Reputation: 97
I'm trying to take cell spatial data and make a sunburst chart out of the slide data. Here's the basic format of the dataframe I'm using for it.
structure(list(slide = c("LU095", "LU095", "LU095", "LU095",
"LU095", "LU095", "LU095", "LU095", "LU095", "LU095", "LU095",
"LU095", "LU095", "LU095", "LU095", "LU095", "LU095", "LU095",
"LU095", "LU095", "LU095", "LU095", "LU095", "LU095", "LU095",
"LU095", "LU095", "LU095", "LU095", "LU095", "LU095", "LU095",
"LU095", "LU095", "LU095", "LU095", "LU095", "LU095", "LU095",
"LU095", "LU095", "LU095", "LU095", "LU095", "LU095", "LU095"

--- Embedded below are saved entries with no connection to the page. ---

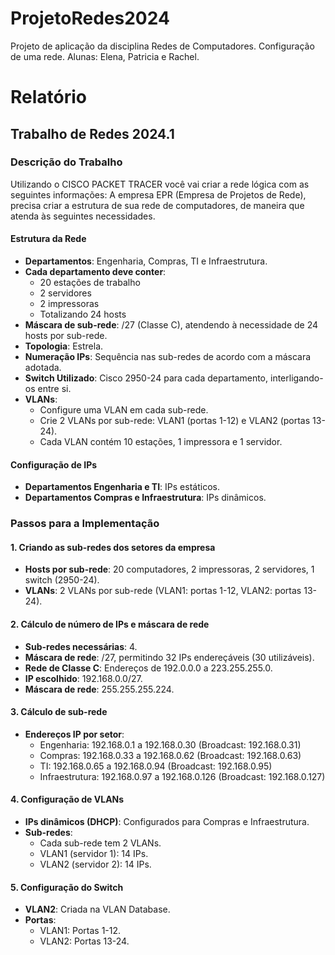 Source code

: # ProjetoRedes2024
Projeto de aplicação da disciplina Redes de Computadores. Configuração de uma rede. Alunas: Elena, Patricia e Rachel.

# Relatório
## Trabalho de Redes 2024.1

### Descrição do Trabalho

Utilizando o CISCO PACKET TRACER você vai criar a rede lógica com as seguintes informações:
A empresa EPR (Empresa de Projetos de Rede), precisa criar a estrutura de sua rede de computadores, de maneira que atenda às seguintes necessidades.

#### Estrutura da Rede
- **Departamentos**: Engenharia, Compras, TI e Infraestrutura.
- **Cada departamento deve conter**:
  - 20 estações de trabalho
  - 2 servidores
  - 2 impressoras
  - Totalizando 24 hosts
- **Máscara de sub-rede**: /27 (Classe C), atendendo à necessidade de 24 hosts por sub-rede.
- **Topologia**: Estrela.
- **Numeração IPs**: Sequência nas sub-redes de acordo com a máscara adotada.
- **Switch Utilizado**: Cisco 2950-24 para cada departamento, interligando-os entre si.
- **VLANs**:
  - Configure uma VLAN em cada sub-rede.
  - Crie 2 VLANs por sub-rede: VLAN1 (portas 1-12) e VLAN2 (portas 13-24).
  - Cada VLAN contém 10 estações, 1 impressora e 1 servidor.

#### Configuração de IPs
- **Departamentos Engenharia e TI**: IPs estáticos.
- **Departamentos Compras e Infraestrutura**: IPs dinâmicos.

### Passos para a Implementação

#### 1. Criando as sub-redes dos setores da empresa
- **Hosts por sub-rede**: 20 computadores, 2 impressoras, 2 servidores, 1 switch (2950-24).
- **VLANs**: 2 VLANs por sub-rede (VLAN1: portas 1-12, VLAN2: portas 13-24).

#### 2. Cálculo de número de IPs e máscara de rede
- **Sub-redes necessárias**: 4.
- **Máscara de rede**: /27, permitindo 32 IPs endereçáveis (30 utilizáveis).
- **Rede de Classe C**: Endereços de 192.0.0.0 a 223.255.255.0.
- **IP escolhido**: 192.168.0.0/27.
- **Máscara de rede**: 255.255.255.224.

#### 3. Cálculo de sub-rede
- **Endereços IP por setor**:
  - Engenharia: 192.168.0.1 a 192.168.0.30 (Broadcast: 192.168.0.31)
  - Compras: 192.168.0.33 a 192.168.0.62 (Broadcast: 192.168.0.63)
  - TI: 192.168.0.65 a 192.168.0.94 (Broadcast: 192.168.0.95)
  - Infraestrutura: 192.168.0.97 a 192.168.0.126 (Broadcast: 192.168.0.127)

#### 4. Configuração de VLANs
- **IPs dinâmicos (DHCP)**: Configurados para Compras e Infraestrutura.
- **Sub-redes**:
  - Cada sub-rede tem 2 VLANs.
  - VLAN1 (servidor 1): 14 IPs.
  - VLAN2 (servidor 2): 14 IPs.

#### 5. Configuração do Switch
- **VLAN2**: Criada na VLAN Database.
- **Portas**:
  - VLAN1: Portas 1-12.
  - VLAN2: Portas 13-24.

), stroma_bins = structure(c(1L, 2L, 2L, 3L, 3L, 4L, 4L, 5L,
5L, 5L, 5L, 6L, 6L, 6L, 6L, 7L, 7L, 7L, 7L, 7L, 7L, 7L, 8L, 8L,
8L, 8L, 8L, 8L, 8L, 8L, 9L, 9L, 9L, 9L, 9L, 9L, 9L, 9L, 10L,
10L, 10L, 10L, 10L, 10L, 10L, 10L), levels = c("0-10% Stroma",
"10-20% Stroma", "20-30% Stroma", "30-40% Stroma", "40-50% Stroma",
"50-60% Stroma", "60-70% Stroma", "70-80% Stroma", "80-90% Stroma",
"90-100% Stroma"), class = "factor"), cd8_percent_bins = structure(c(1L,
1L, 3L, 1L, 2L, 1L, 2L, 1L, 2L, 3L, 4L, 1L, 2L, 3L, 4L, 1L, 2L,
3L, 4L, 5L, 6L, 7L, 1L, 2L, 3L, 4L, 5L, 6L, 7L, 8L, 1L, 2L, 3L,
4L, 5L, 6L, 7L, 8L, 1L, 2L, 3L, 4L, 5L, 6L, 7L, 8L), levels = c("0-2% CD8+ Cells",
"2-4% CD8+ Cells", "4-6% CD8+ Cells", "6-8% CD8+ Cells", "8-10% CD8+ Cells",
"10-15% CD8+ Cells", "15-20% CD8+ Cells", ">20% CD8+ Cells"), class = "factor"),
Freq = c(8L, 5L, 1L, 7L, 1L, 7L, 2L, 15L, 4L, 4L, 2L, 15L,
4L, 3L, 2L, 12L, 15L, 1L, 4L, 2L, 1L, 1L, 16L, 12L, 8L, 8L,
4L, 1L, 3L, 1L, 14L, 4L, 17L, 6L, 9L, 11L, 5L, 2L, 51L, 18L,
24L, 24L, 17L, 32L, 21L, 11L)), row.names = c(NA, -46L), class = c("data.table",
"data.frame"))
I'm using Plotly in R, but for some reason it's only displaying the outermost layer of the Sunburst chart for one region.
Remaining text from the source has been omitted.